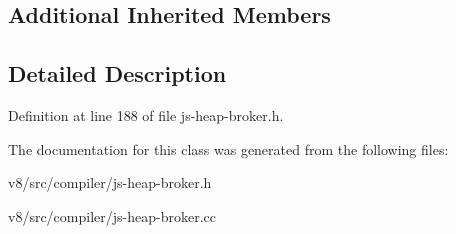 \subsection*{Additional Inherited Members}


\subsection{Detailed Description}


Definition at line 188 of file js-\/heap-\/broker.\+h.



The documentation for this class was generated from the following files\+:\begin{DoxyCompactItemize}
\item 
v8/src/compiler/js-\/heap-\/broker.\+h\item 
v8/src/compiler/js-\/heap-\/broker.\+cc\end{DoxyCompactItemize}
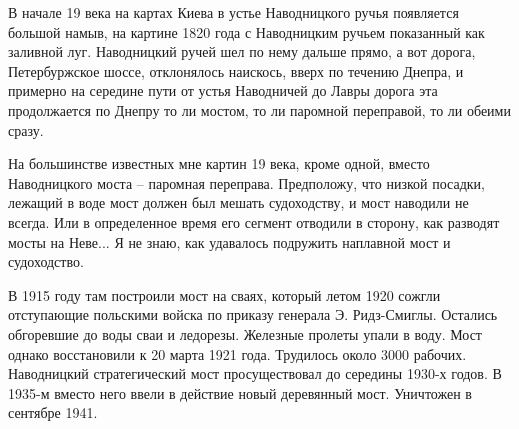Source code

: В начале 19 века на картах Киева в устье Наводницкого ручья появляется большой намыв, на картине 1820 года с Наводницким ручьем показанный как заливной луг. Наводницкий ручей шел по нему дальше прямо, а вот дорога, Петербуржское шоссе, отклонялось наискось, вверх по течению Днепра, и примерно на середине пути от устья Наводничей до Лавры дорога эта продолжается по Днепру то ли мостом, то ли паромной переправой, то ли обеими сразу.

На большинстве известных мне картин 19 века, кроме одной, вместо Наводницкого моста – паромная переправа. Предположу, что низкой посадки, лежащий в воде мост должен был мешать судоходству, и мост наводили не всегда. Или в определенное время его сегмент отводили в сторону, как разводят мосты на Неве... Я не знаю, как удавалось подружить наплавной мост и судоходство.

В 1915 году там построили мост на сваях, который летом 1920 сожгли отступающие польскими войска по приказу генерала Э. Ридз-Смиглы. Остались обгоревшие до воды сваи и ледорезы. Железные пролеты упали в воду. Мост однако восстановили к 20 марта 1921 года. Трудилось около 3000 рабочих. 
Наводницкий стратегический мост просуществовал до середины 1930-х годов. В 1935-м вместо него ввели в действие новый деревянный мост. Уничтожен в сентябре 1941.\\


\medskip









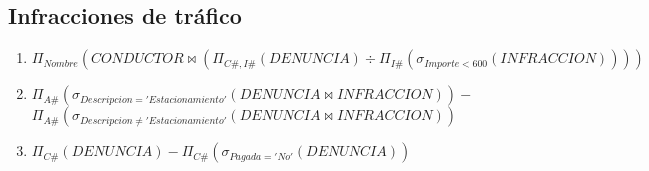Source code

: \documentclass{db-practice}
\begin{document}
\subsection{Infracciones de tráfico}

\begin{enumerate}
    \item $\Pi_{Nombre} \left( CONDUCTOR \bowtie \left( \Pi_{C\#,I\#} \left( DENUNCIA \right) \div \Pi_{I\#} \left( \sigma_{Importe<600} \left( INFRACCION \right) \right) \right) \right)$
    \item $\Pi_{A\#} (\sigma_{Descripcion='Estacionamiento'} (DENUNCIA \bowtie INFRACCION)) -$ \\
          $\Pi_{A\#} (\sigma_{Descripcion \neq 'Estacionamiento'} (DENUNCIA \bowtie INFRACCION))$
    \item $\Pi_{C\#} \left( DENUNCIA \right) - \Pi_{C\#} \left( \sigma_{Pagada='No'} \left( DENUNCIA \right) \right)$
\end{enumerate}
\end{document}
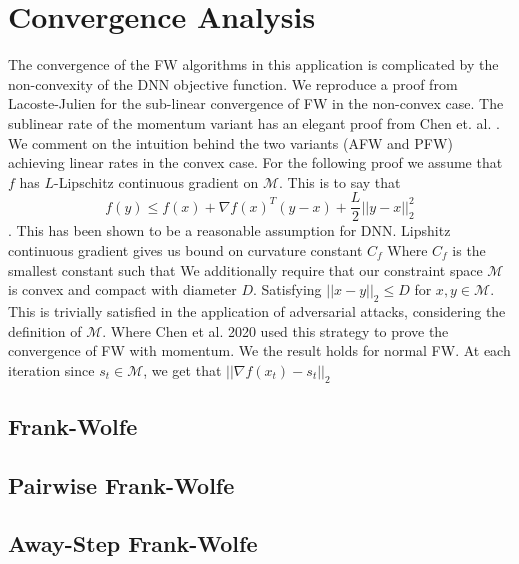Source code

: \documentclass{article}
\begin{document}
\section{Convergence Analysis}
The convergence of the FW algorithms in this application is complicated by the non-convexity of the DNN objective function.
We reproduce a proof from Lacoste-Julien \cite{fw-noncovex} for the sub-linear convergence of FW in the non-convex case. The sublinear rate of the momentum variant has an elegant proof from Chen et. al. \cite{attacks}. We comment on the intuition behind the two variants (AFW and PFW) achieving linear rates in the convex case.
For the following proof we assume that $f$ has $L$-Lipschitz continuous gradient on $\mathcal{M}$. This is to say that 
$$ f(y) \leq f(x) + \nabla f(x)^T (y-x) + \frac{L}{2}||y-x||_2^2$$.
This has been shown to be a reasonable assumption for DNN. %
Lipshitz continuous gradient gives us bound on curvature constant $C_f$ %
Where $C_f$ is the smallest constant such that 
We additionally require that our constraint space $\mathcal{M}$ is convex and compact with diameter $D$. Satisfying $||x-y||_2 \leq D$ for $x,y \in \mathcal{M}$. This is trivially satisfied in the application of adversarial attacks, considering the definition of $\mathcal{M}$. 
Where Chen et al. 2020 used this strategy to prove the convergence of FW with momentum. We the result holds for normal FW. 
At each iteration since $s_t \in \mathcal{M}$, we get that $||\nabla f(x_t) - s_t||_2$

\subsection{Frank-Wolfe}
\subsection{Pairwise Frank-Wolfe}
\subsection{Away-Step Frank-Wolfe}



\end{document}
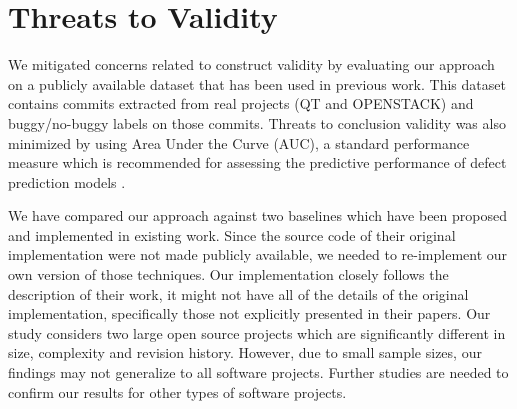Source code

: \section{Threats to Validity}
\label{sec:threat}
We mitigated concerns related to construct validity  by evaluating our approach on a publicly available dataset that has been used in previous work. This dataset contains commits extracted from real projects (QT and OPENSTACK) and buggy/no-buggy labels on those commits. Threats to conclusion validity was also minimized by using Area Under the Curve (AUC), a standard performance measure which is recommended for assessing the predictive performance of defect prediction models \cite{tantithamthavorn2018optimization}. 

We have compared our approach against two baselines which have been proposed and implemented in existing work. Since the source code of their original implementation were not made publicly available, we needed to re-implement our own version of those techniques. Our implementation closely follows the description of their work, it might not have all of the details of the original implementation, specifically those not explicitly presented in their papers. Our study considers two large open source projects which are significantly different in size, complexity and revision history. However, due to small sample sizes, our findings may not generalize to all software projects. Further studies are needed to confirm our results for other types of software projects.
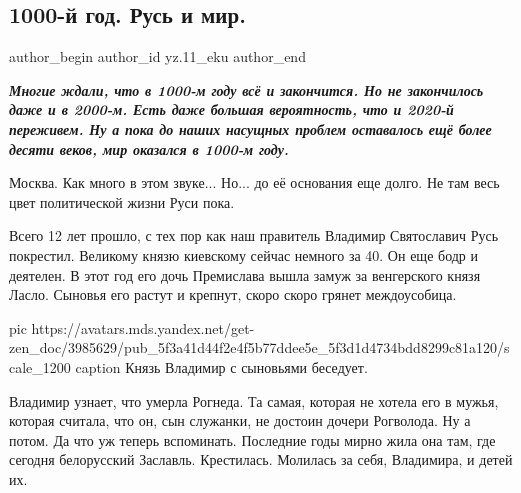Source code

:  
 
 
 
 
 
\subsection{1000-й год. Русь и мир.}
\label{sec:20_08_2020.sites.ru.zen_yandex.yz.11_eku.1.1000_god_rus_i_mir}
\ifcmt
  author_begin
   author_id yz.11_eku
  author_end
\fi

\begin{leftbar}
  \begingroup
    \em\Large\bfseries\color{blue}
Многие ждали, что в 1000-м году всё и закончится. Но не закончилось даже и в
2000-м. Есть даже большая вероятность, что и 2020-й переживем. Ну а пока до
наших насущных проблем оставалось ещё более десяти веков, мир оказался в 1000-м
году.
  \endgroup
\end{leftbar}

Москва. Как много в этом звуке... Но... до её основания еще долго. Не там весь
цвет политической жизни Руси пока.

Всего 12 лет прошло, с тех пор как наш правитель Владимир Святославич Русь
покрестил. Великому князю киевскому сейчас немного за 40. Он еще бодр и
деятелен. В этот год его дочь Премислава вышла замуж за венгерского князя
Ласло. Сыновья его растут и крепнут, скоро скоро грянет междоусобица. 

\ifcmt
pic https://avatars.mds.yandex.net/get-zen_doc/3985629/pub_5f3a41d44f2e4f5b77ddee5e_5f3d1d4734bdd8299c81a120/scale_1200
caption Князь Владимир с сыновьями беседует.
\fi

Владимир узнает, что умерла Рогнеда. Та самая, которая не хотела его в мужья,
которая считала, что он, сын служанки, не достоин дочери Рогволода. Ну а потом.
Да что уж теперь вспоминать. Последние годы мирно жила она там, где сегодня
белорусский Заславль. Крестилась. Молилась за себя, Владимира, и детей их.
---------------
Look through the lines above for "documentclass". Say how many have it, and give no other words.

2